To illustrate: major cognitive and subsequent behavioural impairment can often follow traumatic brain injury and stroke. As part of their rehabilitation, patients need to be assessed on how well they are able to engage with the activities of daily life. Lee et al. (2003) designed an immersive virtual environment in the form of a supermarket to help assess patients’ level of rehabilitation (assessing the extent to which patients navigate around the virtual supermarket, picking up items and opening or closing doors, etc.). Cárdenas, Munõz, González and Uribarren (2006) likewise reported the usefulness of immersive virtual environments for the treatment of agoraphobia (see also Alcañiz et al., 2003; Martin, Botella, Garcıá‐Palarios & Osma, 2007). As part of the treatment, the patient can be exposed (virtually) to the feared situation (a simulation of an open space, in this case). Freeman (2008), for his part, found such immersive technology useful as a means of controlling schizophrenic patients’ social environment (having to interact with virtual characters on a tube train): a major step, Freeman claimed, in the understanding of psychosis, including paranoid fear (see also Freeman et al., 2008; Ku et al., 2007). Immersive virtual environments have also been used to aid in the treatment of (among other things) spider phobia (Carlin, Hoffman & Weghorst, 1997), tobacco dependence (Culbertson, Shulenberger, De La Garza, Newton & Brody, 2012), the control of pain in a dental surgery (Hoffman et al., 2001), social phobia (Roy et al., 2003) and pain reduction in those experiencing phantom limbs (Murray, Patchick, Pettifer, Caillette & Howard, 2006). Immersive virtual environments have also been used to aid prolonged exposure therapy, whereby a patient suffering from post‐traumatic stress disorder (PTSD) is required to re‐experience the traumatic event (rather than seeking to avoid it). In the case of war veterans suffering from PTSD as a result of combat, patients are required to experience battlefield simulations, including exploding mines, being ambushed and having to treat casualties.
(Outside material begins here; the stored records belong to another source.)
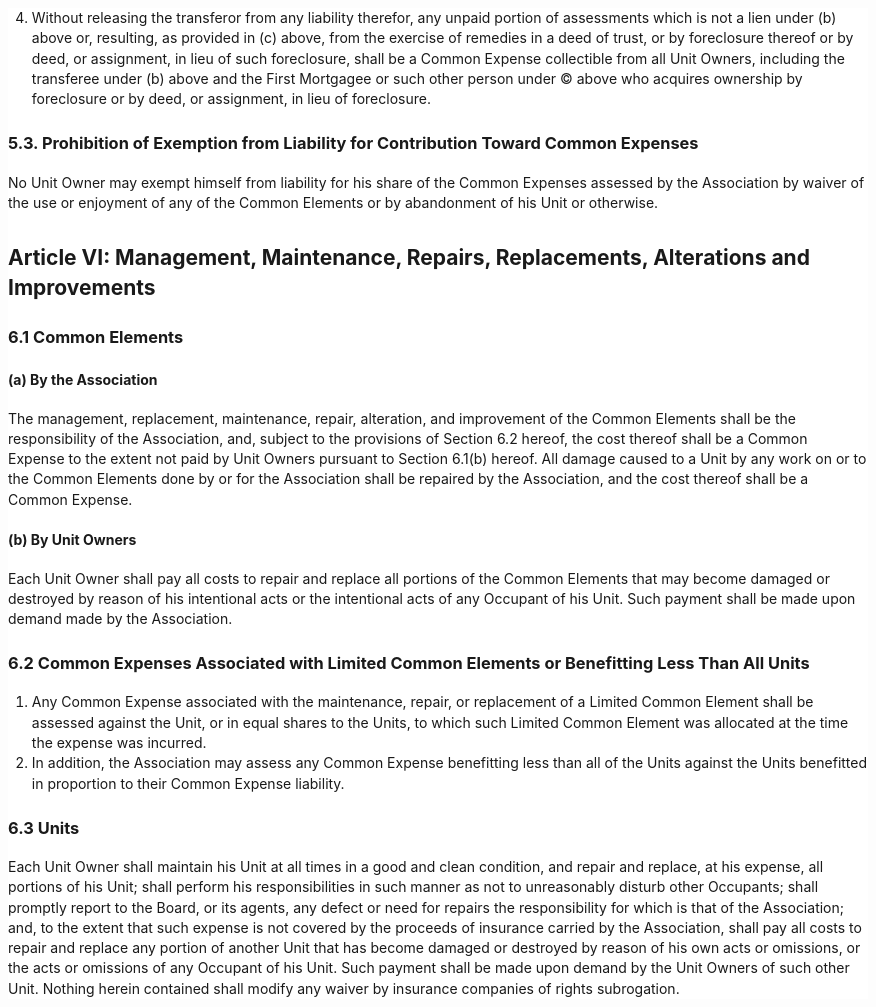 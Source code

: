 4. Without releasing the transferor from any liability therefor, any unpaid portion of assessments which is not a lien under (b) above or, resulting, as provided in (c) above, from the exercise of remedies in a deed of trust, or by foreclosure thereof or by deed, or assignment, in lieu of such foreclosure, shall be a Common Expense collectible from all Unit Owners, including the transferee under (b) above and the First Mortgagee or such other person under © above who acquires ownership by foreclosure or by deed, or assignment, in lieu of foreclosure.

### 5.3. Prohibition of Exemption from Liability for Contribution Toward Common Expenses

No Unit Owner may exempt himself from liability for his share of the Common Expenses assessed by the Association by waiver of the use or enjoyment of any of the Common Elements or by abandonment of his Unit or otherwise.

## Article VI:  Management, Maintenance, Repairs, Replacements, Alterations and Improvements

### 6.1 Common Elements

#### (a) By the Association

The management, replacement, maintenance, repair, alteration, and improvement of the Common Elements shall be the responsibility of the Association, and, subject to the provisions of Section 6.2 hereof, the cost thereof shall be a Common Expense to the extent not paid by Unit Owners pursuant to Section 6.1(b) hereof. All damage caused to a Unit by any work on or to the Common Elements done by or for the Association shall be repaired by the Association, and the cost thereof shall be a Common Expense.

#### (b) By Unit Owners

Each Unit Owner shall pay all costs to repair and replace all portions of the Common Elements that may become damaged or destroyed by reason of his intentional acts or the intentional acts of any Occupant of his Unit. Such payment shall be made upon demand made by the Association.

### 6.2 Common Expenses Associated with Limited Common Elements or Benefitting Less Than All Units

1. Any Common Expense associated with the maintenance, repair, or replacement of a Limited Common Element shall be assessed against the Unit, or in equal shares to the Units, to which such Limited Common Element was allocated at the time the expense was incurred.
2. In addition, the Association may assess any Common Expense benefitting less than all of the Units against the Units benefitted in proportion to their Common Expense liability.

### 6.3 Units

Each Unit Owner shall maintain his Unit at all times in a good and clean condition, and repair and replace, at his expense, all portions of his Unit; shall perform his responsibilities in such manner as not to unreasonably disturb other Occupants; shall promptly report to the Board, or its agents, any defect or need for repairs the responsibility for which is that of the Association; and, to the extent that such expense is not covered by the proceeds of insurance carried by the Association, shall pay all costs to repair and replace any portion of another Unit that has become damaged or destroyed by reason of his own acts or omissions, or the acts or omissions of any Occupant of his Unit.  Such payment shall be made upon demand by the Unit Owners of such other Unit.  Nothing herein contained shall modify any waiver by insurance companies of rights subrogation.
The Internet is proving to be a useful supplement to traditional care and support for patients. The full implications and scope of the Internet and related virtual technologies on health and health education are not fully known, however, nor have they been fully tested. What the Internet does offer is the possibility of increased user access to medical knowledge and support, thereby enabling increased collaboration and care.